Include the line containing "<b>Model</b><br>" and all lines before it, repeated exactly from the listing below, without pictures.

============================================================

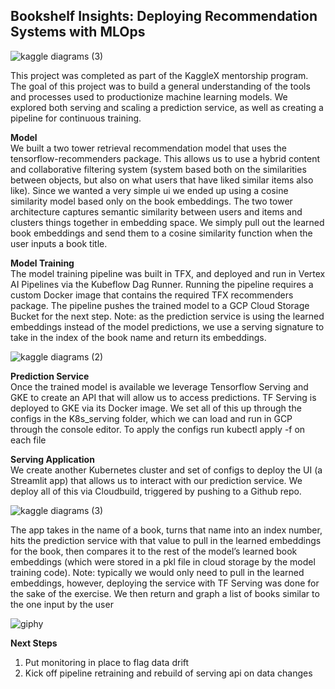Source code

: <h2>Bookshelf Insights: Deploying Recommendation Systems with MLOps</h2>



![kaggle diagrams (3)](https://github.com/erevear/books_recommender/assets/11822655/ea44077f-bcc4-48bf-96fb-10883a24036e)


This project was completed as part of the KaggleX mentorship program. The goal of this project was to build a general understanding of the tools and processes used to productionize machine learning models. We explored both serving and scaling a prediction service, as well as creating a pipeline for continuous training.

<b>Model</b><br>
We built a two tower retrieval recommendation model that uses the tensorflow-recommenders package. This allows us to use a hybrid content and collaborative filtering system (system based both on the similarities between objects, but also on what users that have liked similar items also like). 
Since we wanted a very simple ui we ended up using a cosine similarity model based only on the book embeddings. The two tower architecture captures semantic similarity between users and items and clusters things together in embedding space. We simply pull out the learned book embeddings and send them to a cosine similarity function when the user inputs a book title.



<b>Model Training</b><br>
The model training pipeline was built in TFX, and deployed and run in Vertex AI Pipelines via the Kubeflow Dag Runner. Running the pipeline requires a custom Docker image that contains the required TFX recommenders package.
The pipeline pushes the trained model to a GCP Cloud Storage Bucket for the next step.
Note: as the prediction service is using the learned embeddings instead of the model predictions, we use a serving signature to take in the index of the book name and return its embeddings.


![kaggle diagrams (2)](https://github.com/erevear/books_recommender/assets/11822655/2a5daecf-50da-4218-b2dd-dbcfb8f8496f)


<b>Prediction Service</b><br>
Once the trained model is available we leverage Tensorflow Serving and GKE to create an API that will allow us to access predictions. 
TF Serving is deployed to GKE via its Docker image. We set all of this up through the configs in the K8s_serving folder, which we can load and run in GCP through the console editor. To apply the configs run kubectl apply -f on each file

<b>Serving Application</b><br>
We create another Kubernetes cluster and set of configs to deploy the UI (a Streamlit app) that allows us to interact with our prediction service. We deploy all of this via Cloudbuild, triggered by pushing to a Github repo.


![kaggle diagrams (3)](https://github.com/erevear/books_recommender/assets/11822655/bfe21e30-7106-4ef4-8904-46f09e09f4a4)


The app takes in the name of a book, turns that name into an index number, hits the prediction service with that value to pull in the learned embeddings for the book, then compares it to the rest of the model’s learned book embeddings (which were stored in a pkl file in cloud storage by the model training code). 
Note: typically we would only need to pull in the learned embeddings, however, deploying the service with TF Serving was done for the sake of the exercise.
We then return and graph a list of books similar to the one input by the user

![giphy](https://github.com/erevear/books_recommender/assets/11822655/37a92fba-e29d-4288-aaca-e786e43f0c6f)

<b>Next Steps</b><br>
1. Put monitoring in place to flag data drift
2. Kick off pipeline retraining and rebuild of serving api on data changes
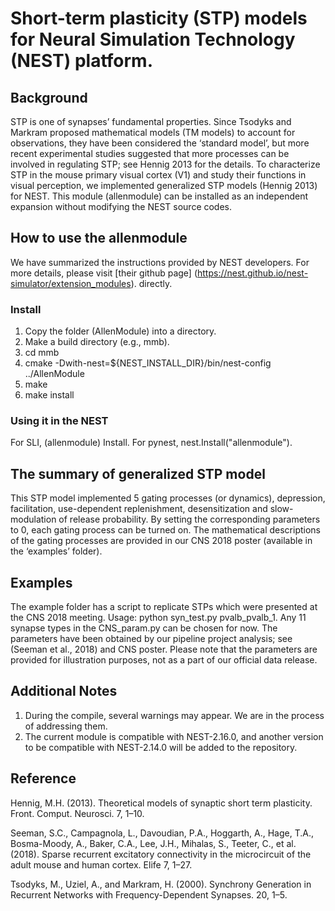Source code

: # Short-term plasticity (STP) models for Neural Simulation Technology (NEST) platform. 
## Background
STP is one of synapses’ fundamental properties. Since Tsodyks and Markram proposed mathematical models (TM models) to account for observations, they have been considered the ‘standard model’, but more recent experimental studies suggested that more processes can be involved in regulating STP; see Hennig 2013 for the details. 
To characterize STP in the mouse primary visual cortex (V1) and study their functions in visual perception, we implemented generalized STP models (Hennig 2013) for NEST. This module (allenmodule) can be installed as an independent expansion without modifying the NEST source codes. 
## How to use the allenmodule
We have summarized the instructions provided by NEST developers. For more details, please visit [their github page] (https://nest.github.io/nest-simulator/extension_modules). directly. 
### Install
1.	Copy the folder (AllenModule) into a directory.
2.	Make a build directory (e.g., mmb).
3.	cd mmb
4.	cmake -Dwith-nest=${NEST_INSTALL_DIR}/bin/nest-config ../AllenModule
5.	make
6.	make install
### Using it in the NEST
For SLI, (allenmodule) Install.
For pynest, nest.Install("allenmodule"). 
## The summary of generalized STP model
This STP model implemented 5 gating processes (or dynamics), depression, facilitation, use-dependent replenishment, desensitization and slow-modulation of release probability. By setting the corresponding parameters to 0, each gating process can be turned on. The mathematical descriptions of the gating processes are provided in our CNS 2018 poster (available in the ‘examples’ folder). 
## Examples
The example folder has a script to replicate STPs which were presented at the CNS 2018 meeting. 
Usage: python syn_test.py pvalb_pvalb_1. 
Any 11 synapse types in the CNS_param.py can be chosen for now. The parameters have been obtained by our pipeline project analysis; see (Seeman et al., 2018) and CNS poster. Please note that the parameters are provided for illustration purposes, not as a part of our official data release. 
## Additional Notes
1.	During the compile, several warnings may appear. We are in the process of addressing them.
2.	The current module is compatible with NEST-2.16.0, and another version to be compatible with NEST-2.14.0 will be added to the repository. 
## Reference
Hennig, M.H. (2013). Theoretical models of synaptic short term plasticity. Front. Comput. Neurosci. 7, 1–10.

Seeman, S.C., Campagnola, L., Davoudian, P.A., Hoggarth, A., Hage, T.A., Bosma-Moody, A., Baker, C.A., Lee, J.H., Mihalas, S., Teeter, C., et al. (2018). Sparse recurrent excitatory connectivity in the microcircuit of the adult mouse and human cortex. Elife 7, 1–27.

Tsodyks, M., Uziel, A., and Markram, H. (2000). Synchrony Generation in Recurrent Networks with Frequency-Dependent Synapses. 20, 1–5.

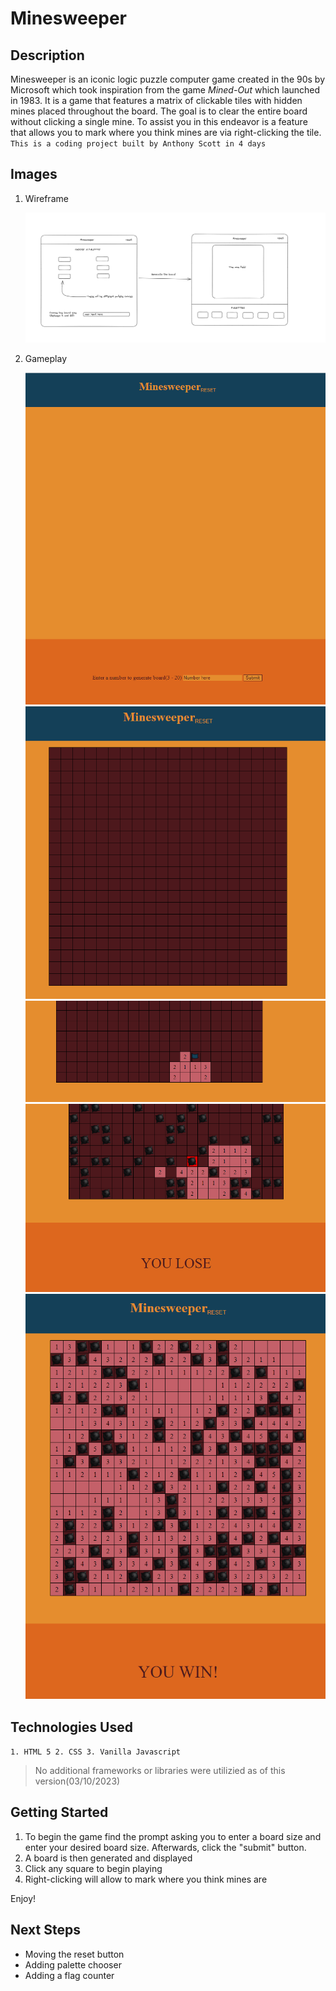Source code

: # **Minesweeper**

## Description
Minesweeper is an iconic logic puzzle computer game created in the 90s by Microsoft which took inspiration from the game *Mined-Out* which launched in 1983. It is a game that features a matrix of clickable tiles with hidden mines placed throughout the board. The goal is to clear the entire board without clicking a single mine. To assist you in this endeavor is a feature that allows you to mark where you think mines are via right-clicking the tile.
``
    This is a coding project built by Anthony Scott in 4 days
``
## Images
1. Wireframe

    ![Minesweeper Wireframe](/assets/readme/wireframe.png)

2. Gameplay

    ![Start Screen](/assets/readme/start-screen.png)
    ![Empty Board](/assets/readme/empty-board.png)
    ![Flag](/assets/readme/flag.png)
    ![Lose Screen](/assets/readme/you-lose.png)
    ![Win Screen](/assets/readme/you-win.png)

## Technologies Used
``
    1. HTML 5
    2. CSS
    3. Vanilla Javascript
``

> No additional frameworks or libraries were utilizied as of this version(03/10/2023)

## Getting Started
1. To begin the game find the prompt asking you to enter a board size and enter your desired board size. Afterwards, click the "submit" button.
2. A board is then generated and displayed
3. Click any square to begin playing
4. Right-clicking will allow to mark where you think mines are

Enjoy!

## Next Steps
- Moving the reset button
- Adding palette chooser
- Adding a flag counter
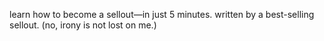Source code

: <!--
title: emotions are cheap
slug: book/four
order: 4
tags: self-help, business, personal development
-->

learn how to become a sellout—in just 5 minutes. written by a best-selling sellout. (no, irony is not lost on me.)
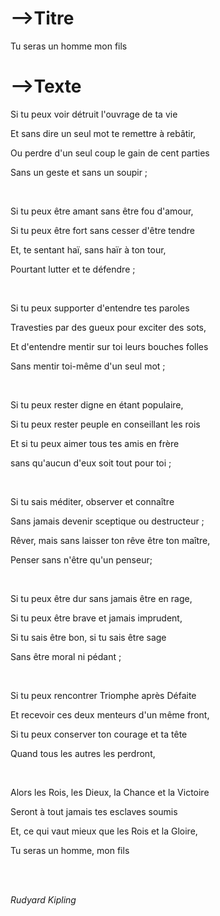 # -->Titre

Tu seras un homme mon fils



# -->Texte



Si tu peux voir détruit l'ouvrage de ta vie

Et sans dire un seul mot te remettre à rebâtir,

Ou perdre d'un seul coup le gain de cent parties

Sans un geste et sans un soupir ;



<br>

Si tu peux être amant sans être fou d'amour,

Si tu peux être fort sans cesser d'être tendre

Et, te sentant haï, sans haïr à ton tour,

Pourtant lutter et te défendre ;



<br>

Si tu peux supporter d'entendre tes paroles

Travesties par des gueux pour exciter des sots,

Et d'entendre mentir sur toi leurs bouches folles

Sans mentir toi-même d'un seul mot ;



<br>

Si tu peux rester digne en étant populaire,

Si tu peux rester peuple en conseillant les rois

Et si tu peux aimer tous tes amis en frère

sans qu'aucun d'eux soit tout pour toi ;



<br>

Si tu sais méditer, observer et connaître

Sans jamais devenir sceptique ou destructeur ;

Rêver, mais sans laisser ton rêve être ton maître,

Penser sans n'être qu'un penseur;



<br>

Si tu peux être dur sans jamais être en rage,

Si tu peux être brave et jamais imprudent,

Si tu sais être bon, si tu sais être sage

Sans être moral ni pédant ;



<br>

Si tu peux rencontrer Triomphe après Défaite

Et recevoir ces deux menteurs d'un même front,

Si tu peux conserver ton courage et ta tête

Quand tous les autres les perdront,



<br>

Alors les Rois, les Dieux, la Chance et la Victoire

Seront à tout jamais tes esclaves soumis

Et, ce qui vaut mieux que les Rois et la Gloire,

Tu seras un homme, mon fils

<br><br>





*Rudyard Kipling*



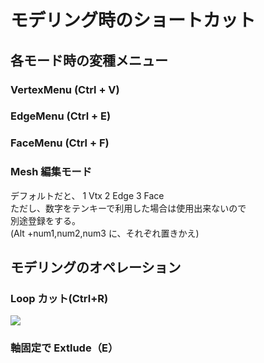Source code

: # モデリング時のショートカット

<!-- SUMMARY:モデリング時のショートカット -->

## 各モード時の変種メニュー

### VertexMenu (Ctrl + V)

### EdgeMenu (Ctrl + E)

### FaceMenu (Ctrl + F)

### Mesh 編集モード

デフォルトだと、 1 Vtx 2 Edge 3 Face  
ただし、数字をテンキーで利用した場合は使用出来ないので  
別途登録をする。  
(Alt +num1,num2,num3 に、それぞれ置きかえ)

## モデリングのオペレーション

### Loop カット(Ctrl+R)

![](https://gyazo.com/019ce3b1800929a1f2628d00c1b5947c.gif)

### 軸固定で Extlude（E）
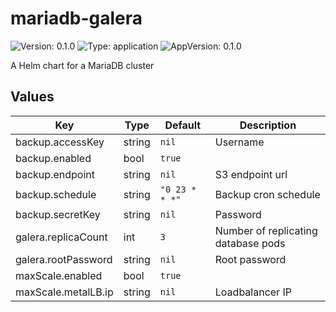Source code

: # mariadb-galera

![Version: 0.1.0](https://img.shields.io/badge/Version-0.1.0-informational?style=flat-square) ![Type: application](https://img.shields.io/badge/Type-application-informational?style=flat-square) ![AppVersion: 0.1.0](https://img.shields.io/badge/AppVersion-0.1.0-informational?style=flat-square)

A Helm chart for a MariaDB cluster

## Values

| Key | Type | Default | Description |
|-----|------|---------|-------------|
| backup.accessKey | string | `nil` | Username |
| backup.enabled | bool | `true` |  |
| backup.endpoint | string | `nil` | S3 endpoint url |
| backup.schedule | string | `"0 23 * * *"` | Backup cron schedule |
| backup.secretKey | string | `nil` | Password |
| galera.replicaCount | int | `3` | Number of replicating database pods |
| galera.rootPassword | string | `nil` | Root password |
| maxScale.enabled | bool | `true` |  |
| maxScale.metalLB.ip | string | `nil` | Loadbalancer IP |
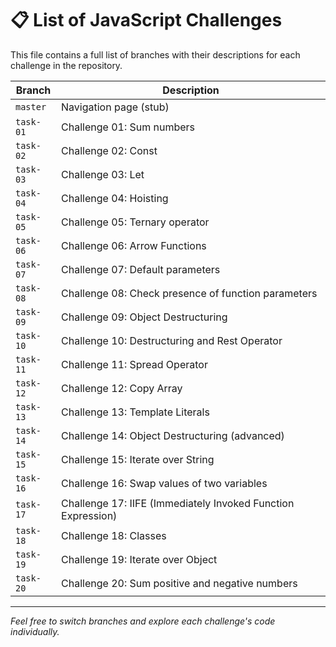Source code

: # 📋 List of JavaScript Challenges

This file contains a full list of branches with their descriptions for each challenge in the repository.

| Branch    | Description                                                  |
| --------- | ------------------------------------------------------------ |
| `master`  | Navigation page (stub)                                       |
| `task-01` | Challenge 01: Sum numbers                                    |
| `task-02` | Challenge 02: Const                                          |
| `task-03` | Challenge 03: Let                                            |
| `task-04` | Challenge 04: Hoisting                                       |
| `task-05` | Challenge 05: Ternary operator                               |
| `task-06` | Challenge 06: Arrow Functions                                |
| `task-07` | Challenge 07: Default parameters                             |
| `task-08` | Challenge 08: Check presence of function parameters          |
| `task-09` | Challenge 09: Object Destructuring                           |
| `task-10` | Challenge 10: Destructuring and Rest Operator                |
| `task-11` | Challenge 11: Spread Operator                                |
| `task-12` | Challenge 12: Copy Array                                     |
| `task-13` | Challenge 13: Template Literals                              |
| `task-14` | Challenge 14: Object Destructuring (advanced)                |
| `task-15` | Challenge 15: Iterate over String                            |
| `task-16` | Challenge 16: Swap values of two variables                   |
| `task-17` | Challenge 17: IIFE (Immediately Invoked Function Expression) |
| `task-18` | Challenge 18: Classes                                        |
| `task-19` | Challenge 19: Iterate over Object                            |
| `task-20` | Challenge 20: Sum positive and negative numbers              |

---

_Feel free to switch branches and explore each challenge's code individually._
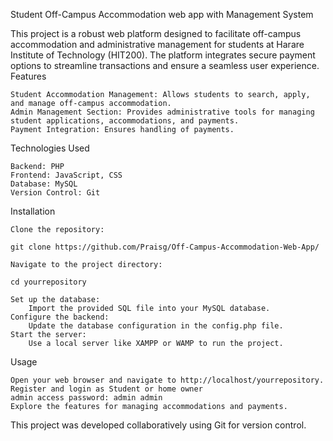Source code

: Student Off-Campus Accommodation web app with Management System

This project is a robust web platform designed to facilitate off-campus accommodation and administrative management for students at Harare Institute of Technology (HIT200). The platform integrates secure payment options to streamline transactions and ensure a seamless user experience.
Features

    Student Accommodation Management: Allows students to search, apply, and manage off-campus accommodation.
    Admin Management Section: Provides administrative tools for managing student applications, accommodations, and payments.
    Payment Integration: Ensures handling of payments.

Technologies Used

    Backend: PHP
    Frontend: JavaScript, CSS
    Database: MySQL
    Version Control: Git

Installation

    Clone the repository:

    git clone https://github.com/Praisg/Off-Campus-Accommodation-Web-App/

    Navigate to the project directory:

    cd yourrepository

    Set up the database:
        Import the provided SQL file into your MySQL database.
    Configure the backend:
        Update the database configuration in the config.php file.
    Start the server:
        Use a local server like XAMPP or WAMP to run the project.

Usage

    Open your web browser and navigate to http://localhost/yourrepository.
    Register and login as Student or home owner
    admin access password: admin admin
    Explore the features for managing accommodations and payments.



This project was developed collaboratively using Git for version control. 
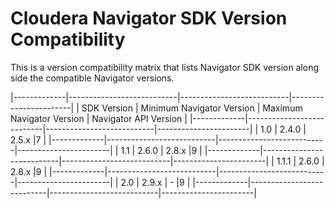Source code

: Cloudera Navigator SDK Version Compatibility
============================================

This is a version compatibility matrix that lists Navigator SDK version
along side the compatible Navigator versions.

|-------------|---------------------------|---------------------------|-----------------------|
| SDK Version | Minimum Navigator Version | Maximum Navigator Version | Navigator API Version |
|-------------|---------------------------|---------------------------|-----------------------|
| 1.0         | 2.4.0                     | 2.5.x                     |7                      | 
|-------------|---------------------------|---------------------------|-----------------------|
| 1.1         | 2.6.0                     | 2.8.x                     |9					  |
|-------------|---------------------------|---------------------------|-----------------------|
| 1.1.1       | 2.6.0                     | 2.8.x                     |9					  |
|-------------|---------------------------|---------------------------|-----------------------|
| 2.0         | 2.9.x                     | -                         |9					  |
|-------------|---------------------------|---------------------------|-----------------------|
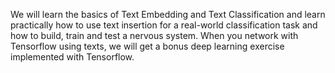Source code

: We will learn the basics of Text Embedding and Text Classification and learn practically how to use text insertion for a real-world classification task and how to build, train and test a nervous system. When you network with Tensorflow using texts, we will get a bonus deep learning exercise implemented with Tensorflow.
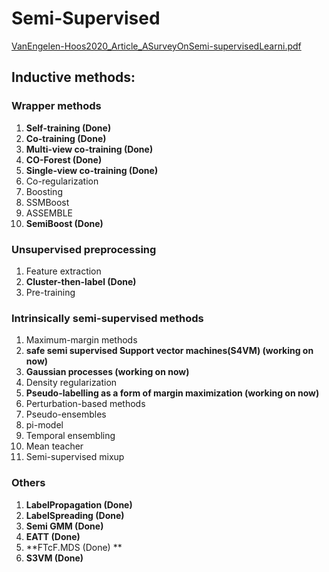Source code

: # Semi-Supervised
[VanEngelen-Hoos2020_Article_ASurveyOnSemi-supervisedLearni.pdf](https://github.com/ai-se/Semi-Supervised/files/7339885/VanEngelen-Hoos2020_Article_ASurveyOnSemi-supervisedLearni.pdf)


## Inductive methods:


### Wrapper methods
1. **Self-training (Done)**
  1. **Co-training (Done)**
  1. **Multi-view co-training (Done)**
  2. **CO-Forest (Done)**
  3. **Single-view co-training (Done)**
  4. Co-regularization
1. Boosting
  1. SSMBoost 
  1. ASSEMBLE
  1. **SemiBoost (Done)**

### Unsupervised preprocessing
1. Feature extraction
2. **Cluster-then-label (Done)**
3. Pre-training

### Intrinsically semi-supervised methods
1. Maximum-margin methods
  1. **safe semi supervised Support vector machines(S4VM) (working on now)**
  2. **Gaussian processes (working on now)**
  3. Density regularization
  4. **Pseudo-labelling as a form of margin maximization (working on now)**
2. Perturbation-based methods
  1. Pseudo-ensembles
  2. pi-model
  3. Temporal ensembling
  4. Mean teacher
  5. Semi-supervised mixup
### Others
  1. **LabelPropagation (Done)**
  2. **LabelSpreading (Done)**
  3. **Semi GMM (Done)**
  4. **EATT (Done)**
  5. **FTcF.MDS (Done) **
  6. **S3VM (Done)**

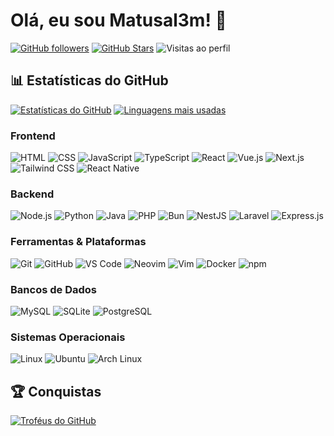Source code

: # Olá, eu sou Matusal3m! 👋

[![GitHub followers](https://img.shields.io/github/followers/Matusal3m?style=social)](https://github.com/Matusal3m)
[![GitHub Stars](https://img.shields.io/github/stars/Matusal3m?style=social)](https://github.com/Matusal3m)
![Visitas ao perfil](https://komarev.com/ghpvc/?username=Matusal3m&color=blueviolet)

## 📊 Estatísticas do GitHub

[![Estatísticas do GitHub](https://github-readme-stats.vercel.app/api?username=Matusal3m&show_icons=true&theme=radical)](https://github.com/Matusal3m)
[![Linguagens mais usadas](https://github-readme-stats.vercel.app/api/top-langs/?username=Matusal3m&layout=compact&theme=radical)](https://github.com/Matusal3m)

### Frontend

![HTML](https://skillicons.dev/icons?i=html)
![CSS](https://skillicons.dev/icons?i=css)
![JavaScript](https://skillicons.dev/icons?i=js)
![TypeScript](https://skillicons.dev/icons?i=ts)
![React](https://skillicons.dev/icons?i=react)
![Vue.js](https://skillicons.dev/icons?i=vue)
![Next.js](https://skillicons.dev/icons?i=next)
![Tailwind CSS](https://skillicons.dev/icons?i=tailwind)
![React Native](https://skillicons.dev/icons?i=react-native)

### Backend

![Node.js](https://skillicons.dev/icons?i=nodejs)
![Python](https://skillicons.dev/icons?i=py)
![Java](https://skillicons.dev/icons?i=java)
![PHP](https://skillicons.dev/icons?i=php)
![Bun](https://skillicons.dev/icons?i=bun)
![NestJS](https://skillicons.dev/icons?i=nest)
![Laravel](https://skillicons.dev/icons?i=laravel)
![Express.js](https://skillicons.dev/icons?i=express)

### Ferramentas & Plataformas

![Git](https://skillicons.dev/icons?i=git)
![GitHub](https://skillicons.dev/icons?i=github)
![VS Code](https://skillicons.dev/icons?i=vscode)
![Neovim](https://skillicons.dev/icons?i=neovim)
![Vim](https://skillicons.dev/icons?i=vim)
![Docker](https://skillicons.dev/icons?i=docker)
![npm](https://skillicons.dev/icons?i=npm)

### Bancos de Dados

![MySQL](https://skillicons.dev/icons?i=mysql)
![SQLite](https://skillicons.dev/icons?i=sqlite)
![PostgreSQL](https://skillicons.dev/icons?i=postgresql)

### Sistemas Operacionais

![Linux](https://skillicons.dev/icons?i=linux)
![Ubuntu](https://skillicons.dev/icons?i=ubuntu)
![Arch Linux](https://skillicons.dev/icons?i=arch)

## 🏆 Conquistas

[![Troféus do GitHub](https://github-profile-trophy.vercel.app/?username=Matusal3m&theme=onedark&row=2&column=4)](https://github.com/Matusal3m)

============================================================

__Result of this task__:
Source code

: <h2>Bookshelf Insights: Deploying Recommendation Systems with MLOps</h2>



![kaggle diagrams (3)](https://github.com/erevear/books_recommender/assets/11822655/ea44077f-bcc4-48bf-96fb-10883a24036e)


This project was completed as part of the KaggleX mentorship program. The goal of this project was to build a general understanding of the tools and processes used to productionize machine learning models. We explored both serving and scaling a prediction service, as well as creating a pipeline for continuous training.

<b>Model</b><br>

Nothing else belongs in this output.